GIVEN RECORDS Start Marker

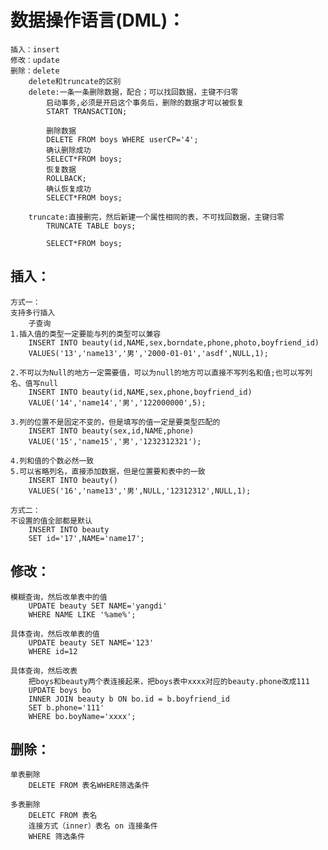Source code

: # 数据操作语言(DML)：
	插入：insert
	修改：update
	删除：delete
		delete和truncate的区别
		delete:一条一条删除数据，配合；可以找回数据，主键不归零
			启动事务,必须是开启这个事务后，删除的数据才可以被恢复
			START TRANSACTION;

			删除数据
			DELETE FROM boys WHERE userCP='4';
			确认删除成功
			SELECT*FROM boys;
			恢复数据
			ROLLBACK;
			确认恢复成功
			SELECT*FROM boys;

		truncate:直接删完，然后新建一个属性相同的表，不可找回数据，主键归零
			TRUNCATE TABLE boys;

			SELECT*FROM boys;
	
## 插入：
	方式一：
	支持多行插入
		子查询
	1.插入值的类型一定要能与列的类型可以兼容
		INSERT INTO beauty(id,NAME,sex,borndate,phone,photo,boyfriend_id)
		VALUES('13','name13','男','2000-01-01','asdf',NULL,1);	
	
	2.不可以为Null的地方一定需要值，可以为null的地方可以直接不写列名和值;也可以写列名、值写null
		INSERT INTO beauty(id,NAME,sex,phone,boyfriend_id)
		VALUE('14','name14','男','122000000',5);

	3.列的位置不是固定不变的，但是填写的值一定是要类型匹配的
		INSERT INTO beauty(sex,id,NAME,phone)
		VALUE('15','name15','男','1232312321');

	4.列和值的个数必然一致
	5.可以省略列名，直接添加数据，但是位置要和表中的一致
		INSERT INTO beauty()
		VALUES('16','name13','男',NULL,'12312312',NULL,1);	
	
	方式二：
	不设置的值全部都是默认
		INSERT INTO beauty
		SET id='17',NAME='name17';

## 修改：
	模糊查询，然后改单表中的值			
		UPDATE beauty SET NAME='yangdi'
		WHERE NAME LIKE '%ame%';
	
	具体查询，然后改单表的值
		UPDATE beauty SET NAME='123'
		WHERE id=12

	具体查询，然后改表
		把boys和beauty两个表连接起来，把boys表中xxxx对应的beauty.phone改成111
		UPDATE boys bo
		INNER JOIN beauty b ON bo.id = b.boyfriend_id
		SET b.phone='111'
		WHERE bo.boyName='xxxx';
	
## 删除：
	单表删除
		DELETE FROM 表名WHERE筛选条件

	多表删除
		DELETC FROM 表名 
		连接方式（inner）表名 on 连接条件
		WHERE 筛选条件 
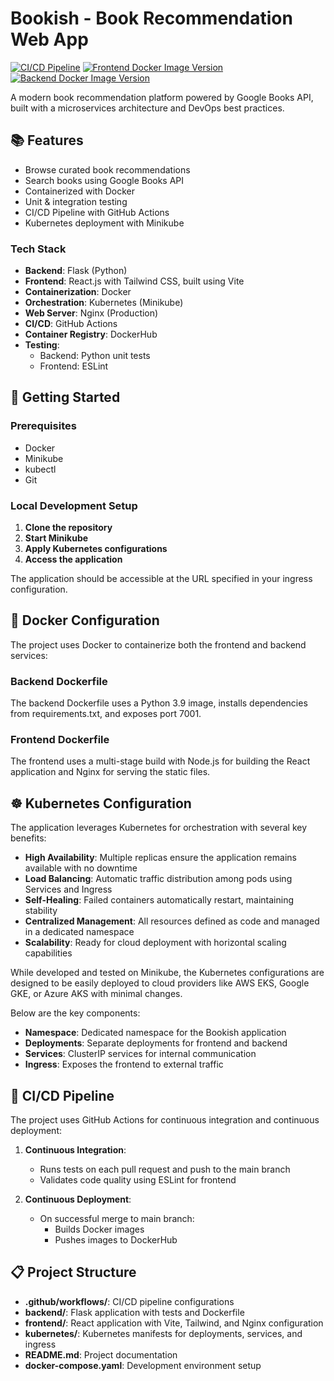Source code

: # Bookish - Book Recommendation Web App

[![CI/CD Pipeline](https://github.com/amalsboui/BookDev/actions/workflows/Workflow.yml/badge.svg)](https://github.com/amalsboui/BookDev/actions/workflows/Workflow.yml)
[![Frontend Docker Image Version](https://img.shields.io/docker/v/amalsboui/bookdev-frontend?sort=semver)](https://hub.docker.com/r/amalsboui/bookdev-frontend)
[![Backend Docker Image Version](https://img.shields.io/docker/v/amalsboui/bookdev-backend?sort=semver)](https://hub.docker.com/r/amalsboui/bookdev-backend)


A modern book recommendation platform powered by Google Books API, built with a microservices architecture and DevOps best practices.


## 📚 Features

- Browse curated book recommendations
- Search books using Google Books API
- Containerized with Docker
- Unit & integration testing
- CI/CD Pipeline with GitHub Actions
- Kubernetes deployment with Minikube


### Tech Stack

- **Backend**: Flask (Python)
- **Frontend**: React.js with Tailwind CSS, built using Vite
- **Containerization**: Docker
- **Orchestration**: Kubernetes (Minikube)
- **Web Server**: Nginx (Production)
- **CI/CD**: GitHub Actions
- **Container Registry**: DockerHub
- **Testing**: 
  - Backend: Python unit tests
  - Frontend: ESLint

## 🚀 Getting Started

### Prerequisites

- Docker
- Minikube
- kubectl
- Git

### Local Development Setup

1. **Clone the repository**
2. **Start Minikube**
3. **Apply Kubernetes configurations**
4. **Access the application**

The application should be accessible at the URL specified in your ingress configuration.

## 🐳 Docker Configuration

The project uses Docker to containerize both the frontend and backend services:

### Backend Dockerfile

The backend Dockerfile uses a Python 3.9 image, installs dependencies from requirements.txt, and exposes port 7001.

### Frontend Dockerfile

The frontend uses a multi-stage build with Node.js for building the React application and Nginx for serving the static files.

## ☸️ Kubernetes Configuration

The application leverages Kubernetes for orchestration with several key benefits:

- **High Availability**: Multiple replicas ensure the application remains available with no downtime
- **Load Balancing**: Automatic traffic distribution among pods using Services and Ingress
- **Self-Healing**: Failed containers automatically restart, maintaining stability
- **Centralized Management**: All resources defined as code and managed in a dedicated namespace
- **Scalability**: Ready for cloud deployment with horizontal scaling capabilities

While developed and tested on Minikube, the Kubernetes configurations are designed to be easily deployed to cloud providers like AWS EKS, Google GKE, or Azure AKS with minimal changes.

Below are the key components:

- **Namespace**: Dedicated namespace for the Bookish application
- **Deployments**: Separate deployments for frontend and backend
- **Services**: ClusterIP services for internal communication
- **Ingress**: Exposes the frontend to external traffic


## 🔄 CI/CD Pipeline

The project uses GitHub Actions for continuous integration and continuous deployment:

1. **Continuous Integration**:
   - Runs tests on each pull request and push to the main branch
   - Validates code quality using ESLint for frontend

2. **Continuous Deployment**:
   - On successful merge to main branch:
     - Builds Docker images
     - Pushes images to DockerHub

## 📋 Project Structure

- **.github/workflows/**: CI/CD pipeline configurations
- **backend/**: Flask application with tests and Dockerfile
- **frontend/**: React application with Vite, Tailwind, and Nginx configuration
- **kubernetes/**: Kubernetes manifests for deployments, services, and ingress
- **README.md**: Project documentation
- **docker-compose.yaml**: Development environment setup

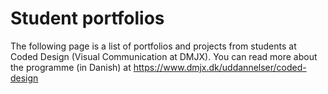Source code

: # Student portfolios
The following page is a list of portfolios and projects from students at Coded Design (Visual Communication at DMJX). You can read more about the programme (in Danish) at https://www.dmjx.dk/uddannelser/coded-design
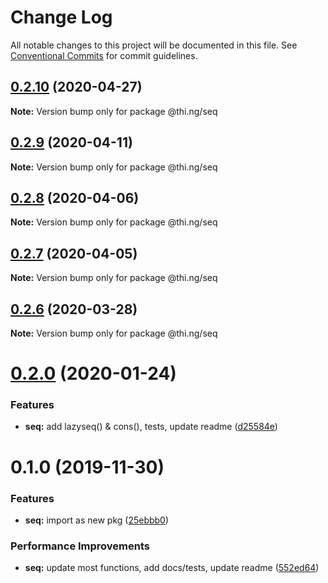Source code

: # Change Log

All notable changes to this project will be documented in this file.
See [Conventional Commits](https://conventionalcommits.org) for commit guidelines.

## [0.2.10](https://github.com/thi-ng/umbrella/compare/@thi.ng/seq@0.2.9...@thi.ng/seq@0.2.10) (2020-04-27)

**Note:** Version bump only for package @thi.ng/seq





## [0.2.9](https://github.com/thi-ng/umbrella/compare/@thi.ng/seq@0.2.8...@thi.ng/seq@0.2.9) (2020-04-11)

**Note:** Version bump only for package @thi.ng/seq





## [0.2.8](https://github.com/thi-ng/umbrella/compare/@thi.ng/seq@0.2.7...@thi.ng/seq@0.2.8) (2020-04-06)

**Note:** Version bump only for package @thi.ng/seq





## [0.2.7](https://github.com/thi-ng/umbrella/compare/@thi.ng/seq@0.2.6...@thi.ng/seq@0.2.7) (2020-04-05)

**Note:** Version bump only for package @thi.ng/seq





## [0.2.6](https://github.com/thi-ng/umbrella/compare/@thi.ng/seq@0.2.5...@thi.ng/seq@0.2.6) (2020-03-28)

**Note:** Version bump only for package @thi.ng/seq





# [0.2.0](https://github.com/thi-ng/umbrella/compare/@thi.ng/seq@0.1.0...@thi.ng/seq@0.2.0) (2020-01-24)

### Features

* **seq:** add lazyseq() & cons(), tests, update readme ([d25584e](https://github.com/thi-ng/umbrella/commit/d25584ed9b9600629d13f8f59217a3777372bb16))

# 0.1.0 (2019-11-30)

### Features

* **seq:** import as new pkg ([25ebbb0](https://github.com/thi-ng/umbrella/commit/25ebbb00d8f992beaf4eaa0c855337c5932d6c1c))

### Performance Improvements

* **seq:** update most functions, add docs/tests, update readme ([552ed64](https://github.com/thi-ng/umbrella/commit/552ed646b5527569777500d0235de8e6d19ec67a))
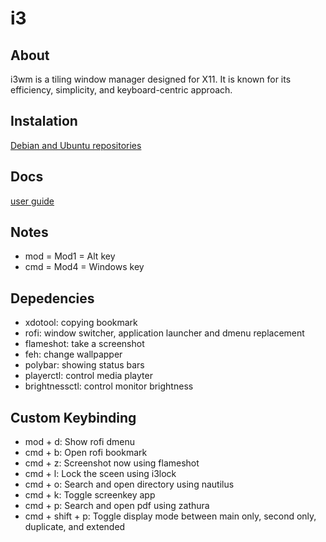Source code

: # i3

## About

i3wm is a tiling window manager designed for X11. It is known for its efficiency, simplicity, and keyboard-centric approach.

## Instalation

[Debian and Ubuntu repositories](https://i3wm.org/docs/repositories.html)

## Docs

[user guide](https://i3wm.org/docs/userguide.html)

## Notes

- mod = Mod1 = Alt key
- cmd = Mod4 = Windows key

## Depedencies

- xdotool: copying bookmark
- rofi: window switcher, application launcher and dmenu replacement
- flameshot: take a screenshot
- feh: change wallpapper
- polybar: showing status bars
- playerctl: control media playter
- brightnessctl: control monitor brightness

## Custom Keybinding

- mod + d: Show rofi dmenu
- cmd + b: Open rofi bookmark
- cmd + z: Screenshot now using flameshot
- cmd + l: Lock the sceen using i3lock
- cmd + o: Search and open directory using nautilus
- cmd + k: Toggle screenkey app
- cmd + p: Search and open pdf using zathura
- cmd + shift + p: Toggle display mode between main only, second only, duplicate, and extended
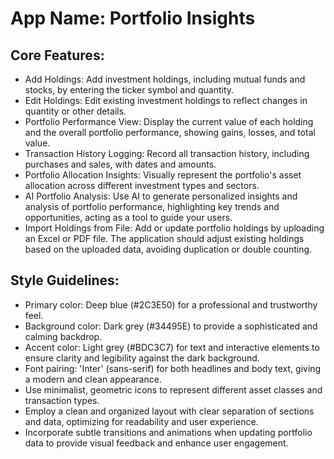 # **App Name**: Portfolio Insights

## Core Features:

- Add Holdings: Add investment holdings, including mutual funds and stocks, by entering the ticker symbol and quantity.
- Edit Holdings: Edit existing investment holdings to reflect changes in quantity or other details.
- Portfolio Performance View: Display the current value of each holding and the overall portfolio performance, showing gains, losses, and total value.
- Transaction History Logging: Record all transaction history, including purchases and sales, with dates and amounts.
- Portfolio Allocation Insights: Visually represent the portfolio's asset allocation across different investment types and sectors.
- AI Portfolio Analysis: Use AI to generate personalized insights and analysis of portfolio performance, highlighting key trends and opportunities, acting as a tool to guide your users.
- Import Holdings from File: Add or update portfolio holdings by uploading an Excel or PDF file. The application should adjust existing holdings based on the uploaded data, avoiding duplication or double counting.

## Style Guidelines:

- Primary color: Deep blue (#2C3E50) for a professional and trustworthy feel.
- Background color: Dark grey (#34495E) to provide a sophisticated and calming backdrop.
- Accent color: Light grey (#BDC3C7) for text and interactive elements to ensure clarity and legibility against the dark background.
- Font pairing: 'Inter' (sans-serif) for both headlines and body text, giving a modern and clean appearance.
- Use minimalist, geometric icons to represent different asset classes and transaction types.
- Employ a clean and organized layout with clear separation of sections and data, optimizing for readability and user experience.
- Incorporate subtle transitions and animations when updating portfolio data to provide visual feedback and enhance user engagement.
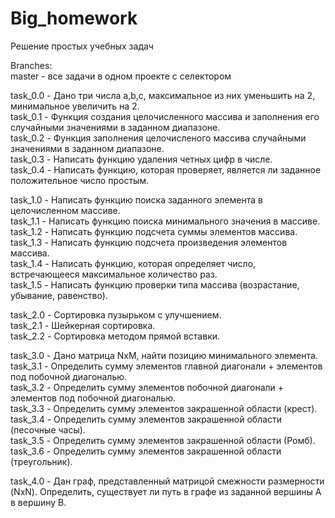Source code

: # Big_homework
Решение простых учебных задач  
  
Branches:  
master - все задачи в одном проекте с селектором  
  
task_0.0 - Дано три числа a,b,c, максимальное из них уменьшить на 2, минимальное увеличить на 2.  
task_0.1 - Функция создания целочисленного массива и заполнения его случайными значениями в заданном диапазоне.  
task_0.2 - Функция заполнения целочисленого массива случайными значениями в заданном диапазоне.  
task_0.3 - Написать функцию удаления четных цифр в числе.  
task_0.4 - Написать функцию, которая проверяет, является ли заданное положительное число простым.  

task_1.0 - Написать функцию поиска заданного элемента в целочисленном массиве.  
task_1.1 - Написать функцию поиска минимального значения в массиве.  
task_1.2 - Написать функцию подсчета суммы элементов массива.  
task_1.3 - Написать функцию подсчета произведения элементов массива.  
task_1.4 - Написать функцию, которая  определяет число, встречающееся максимальное количество раз.  
task_1.5 - Написать функцию проверки типа массива (возрастание, убывание, равенство).  

task_2.0 - Сортировка пузырьком с улучшением.  
task_2.1 - Шейкерная сортировка.  
task_2.2 - Сортировка методом прямой вставки.  

task_3.0 - Дано матрица NxM, найти позицию минимального элемента.  
task_3.1 - Определить сумму элементов главной диагонали + элементов под побочной диагональю.  
task_3.2 - Определить сумму элементов побочной диагонали + элементов под побочной диагональю.  
task_3.3 - Определить сумму элементов закрашенной области (крест).  
task_3.4 - Определить сумму элементов закрашенной области (песочные часы).  
task_3.5 - Определить сумму элементов закрашенной области (Ромб).  
task_3.6 - Определить сумму элементов закрашенной области (треугольник).  

task_4.0 - Дан граф, представленный матрицой смежности размерности (NxN).
Определить, существует ли путь  в графе из заданной вершины A  в вершину B.  

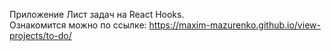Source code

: Приложение Лист задач на React Hooks.  
Ознакомится можно по ссылке: https://maxim-mazurenko.github.io/view-projects/to-do/
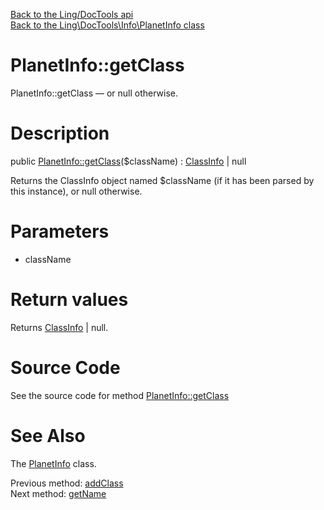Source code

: [Back to the Ling/DocTools api](https://github.com/lingtalfi/DocTools/blob/master/doc/api/Ling/DocTools.md)<br>
[Back to the Ling\DocTools\Info\PlanetInfo class](https://github.com/lingtalfi/DocTools/blob/master/doc/api/Ling/DocTools/Info/PlanetInfo.md)


PlanetInfo::getClass
================



PlanetInfo::getClass — or null otherwise.




Description
================


public [PlanetInfo::getClass](https://github.com/lingtalfi/DocTools/blob/master/doc/api/Ling/DocTools/Info/PlanetInfo/getClass.md)($className) : [ClassInfo](https://github.com/lingtalfi/DocTools/blob/master/doc/api/Ling/DocTools/Info/ClassInfo.md) | null




Returns the ClassInfo object named $className (if it has been parsed by this instance),
or null otherwise.




Parameters
================


- className

    


Return values
================

Returns [ClassInfo](https://github.com/lingtalfi/DocTools/blob/master/doc/api/Ling/DocTools/Info/ClassInfo.md) | null.








Source Code
===========
See the source code for method [PlanetInfo::getClass](https://github.com/lingtalfi/DocTools/blob/master/Info/PlanetInfo.php#L104-L107)


See Also
================

The [PlanetInfo](https://github.com/lingtalfi/DocTools/blob/master/doc/api/Ling/DocTools/Info/PlanetInfo.md) class.

Previous method: [addClass](https://github.com/lingtalfi/DocTools/blob/master/doc/api/Ling/DocTools/Info/PlanetInfo/addClass.md)<br>Next method: [getName](https://github.com/lingtalfi/DocTools/blob/master/doc/api/Ling/DocTools/Info/PlanetInfo/getName.md)<br>

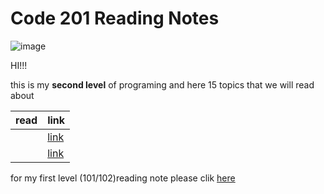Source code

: # Code 201 Reading Notes # 

![image](https://cdn.tiempodev.com/wp-content/uploads/2021/04/19102610/software-development-project-approval-01.png)


HI!!!

this is my **second level** of programing 
and here 15 topics that we will read about 


| read        | link        |
| ----------- | ----------- |
|     | [link](class-01.md)    |
|   |[link](class-02.md)     |




for my first level (101/102)reading note 
please clik [here](README.md)


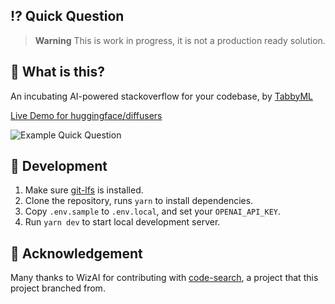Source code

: ## ⁉️ Quick Question

> **Warning**
> This is work in progress, it is not a production ready solution.

## 🤔 What is this?

An incubating AI-powered stackoverflow for your codebase, by [TabbyML](https://tabbyml.com)

[Live Demo for huggingface/diffusers](https://quick-question.vercel.app)

![Example Quick Question](example-quick-question.png)

## 📖 Development
1. Make sure [git-lfs](https://git-lfs.com/) is installed.
2. Clone the repository, runs `yarn` to install dependencies.
3. Copy `.env.sample` to `.env.local`, and set your `OPENAI_API_KEY`.
4. Run `yarn dev` to start local development server.

## 💁 Acknowledgement

Many thanks to WizAI for contributing with [code-search](https://github.com/wizi-ai/code-search), a project that this project branched from.
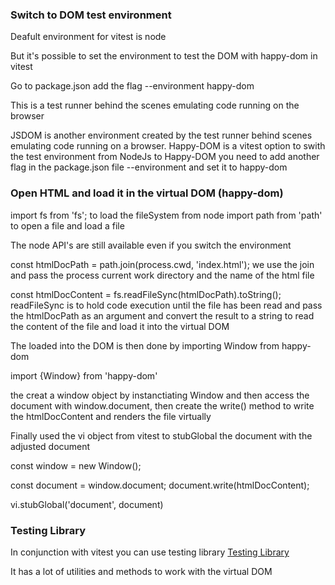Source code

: ### Switch to DOM test environment

Deafult environment for vitest is node

But it's possible to set the environment to test the DOM with happy-dom in vitest

Go to package.json add the flag --environment happy-dom

This is a test runner behind the scenes emulating code running on the browser

JSDOM is another environment created by the test runner behind scenes emulating code running on a browser. Happy-DOM is a vitest option to swith the test environment from NodeJs to Happy-DOM you need to add another flag in the package.json file --environment and set it to happy-dom

### Open HTML and load it in the virtual DOM (happy-dom)

import fs from 'fs';
to load the fileSystem from node
import path from 'path'
to open a file and load a file

The node API's are still available even if you switch the environment

const htmlDocPath = path.join(process.cwd, 'index.html');
we use the join and pass the process current work directory and the name of the html file

const htmlDocContent = fs.readFileSync(htmlDocPath).toString();
readFileSync is to hold code execution until the file has been read and pass the htmlDocPath as an argument and convert the result to a string to read the content of the file and load it into the virtual DOM

The loaded into the DOM is then done by importing Window from happy-dom

import {Window} from 'happy-dom'

the creat a window object by instanctiating Window and then access the document with window.document, then create the write() method to write the htmlDocContent and renders the file virtually

Finally used the vi object from vitest to stubGlobal the document with the adjusted document

const window = new Window();

const document = window.document;
document.write(htmlDocContent);

vi.stubGlobal('document', document)

### Testing Library

In conjunction with vitest you can use testing library
[Testing Library](testing-library.com)

It has a lot of utilities and methods to work with the virtual DOM

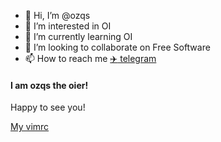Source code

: - 👋 Hi, I’m @ozqs
- 👀 I’m interested in OI
- 🌱 I’m currently learning OI
- 💞️ I’m looking to collaborate on Free Software
- 📫 How to reach me [:airplane: telegram](t.me/tozqs)

#### I am ozqs the oier!

Happy to see you!

[My vimrc](./.vimrc)

<!---
ozqs/ozqs is a ✨ special ✨ repository because its `README.md` (this file) appears on your GitHub profile.
You can click the Preview link to take a look at your changes.
id : 6105137
passwd : 1OMG....
--->
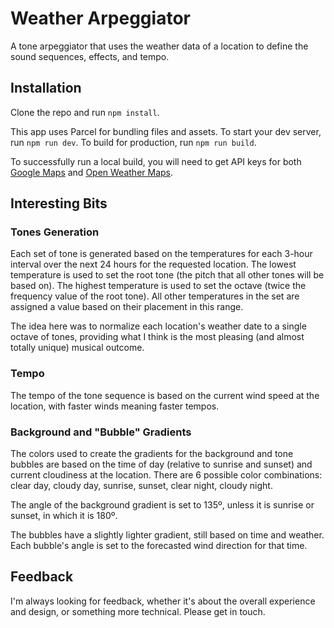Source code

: # Weather Arpeggiator

A tone arpeggiator that uses the weather data of a location to define the sound sequences, effects, and tempo.

## Installation

Clone the repo and run `npm install`.

This app uses Parcel for bundling files and assets. To start your dev server, run `npm run dev`. To build for production, run `npm run build`.

To successfully run a local build, you will need to get API keys for both [Google Maps](https://developers.google.com/maps/documentation) and [Open Weather Maps](https://openweathermap.org/).

## Interesting Bits

### Tones Generation

Each set of tone is generated based on the temperatures for each 3-hour interval over the next 24 hours for the requested location. The lowest temperature is used to set the root tone (the pitch that all other tones will be based on). The highest temperature is used to set the octave (twice the frequency value of the root tone). All other temperatures in the set are assigned a value based on their placement in this range.

The idea here was to normalize each location's weather date to a single octave of tones, providing what I think is the most pleasing (and almost totally unique) musical outcome.

### Tempo

The tempo of the tone sequence is based on the current wind speed at the location, with faster winds meaning faster tempos.

### Background and "Bubble" Gradients

The colors used to create the gradients for the background and tone bubbles are based on the time of day (relative to sunrise and sunset) and current cloudiness at the location. There are 6 possible color combinations: clear day, cloudy day, sunrise, sunset, clear night, cloudy night.

The angle of the background gradient is set to 135º, unless it is sunrise or sunset, in which it is 180º.

The bubbles have a slightly lighter gradient, still based on time and weather. Each bubble's angle is set to the forecasted wind direction for that time.

## Feedback

I'm always looking for feedback, whether it's about the overall experience and design, or something more technical. Please get in touch.
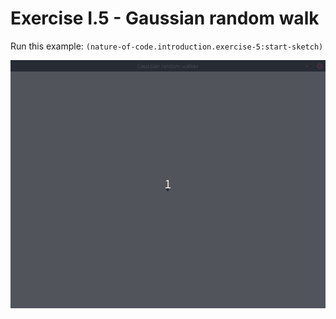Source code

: # Exercise I.5 - Gaussian random walk

Run this example: `(nature-of-code.introduction.exercise-5:start-sketch)`

![Exercise I.5 - Gaussian random walk](screenshots/Exercise%20I.5%20-%20Gaussian%20random%20walk.gif)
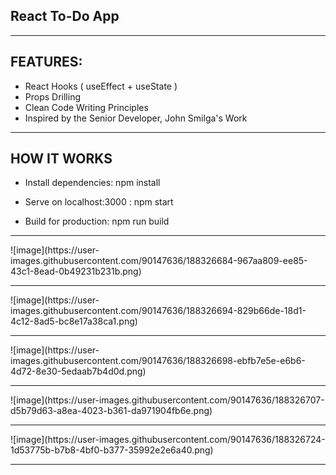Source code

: ## React To-Do App 

<hr>

## FEATURES:

- React Hooks ( useEffect + useState )
- Props Drilling
- Clean Code Writing Principles
- Inspired by the Senior Developer, John Smilga's Work

<hr>

## HOW IT WORKS
- Install dependencies:
npm install

- Serve on localhost:3000 :
npm start

- Build for production:
npm run build

<hr>
![image](https://user-images.githubusercontent.com/90147636/188326684-967aa809-ee85-43c1-8ead-0b49231b231b.png)
<hr>
![image](https://user-images.githubusercontent.com/90147636/188326694-829b66de-18d1-4c12-8ad5-bc8e17a38ca1.png)
<hr>
![image](https://user-images.githubusercontent.com/90147636/188326698-ebfb7e5e-e6b6-4d72-8e30-5edaab7b4d0d.png)
<hr>
![image](https://user-images.githubusercontent.com/90147636/188326707-d5b79d63-a8ea-4023-b361-da971904fb6e.png)
<hr>
![image](https://user-images.githubusercontent.com/90147636/188326724-1d53775b-b7b8-4bf0-b377-35992e2e6a40.png)
<hr>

GIVEN RECORDS End Marker

● AIM OF THE EXERCISE:
Transcribe the records above from the line holding "const htmlDocPath = path.join(process.cwd, 'index.html');" down to the line holding "const htmlDocContent = fs.readFileSync(htmlDocPath).toString();", inclusive, without adding anything.

● RESULT BELOW:
const htmlDocPath = path.join(process.cwd, 'index.html');
we use the join and pass the process current work directory and the name of the html file

const htmlDocContent = fs.readFileSync(htmlDocPath).toString();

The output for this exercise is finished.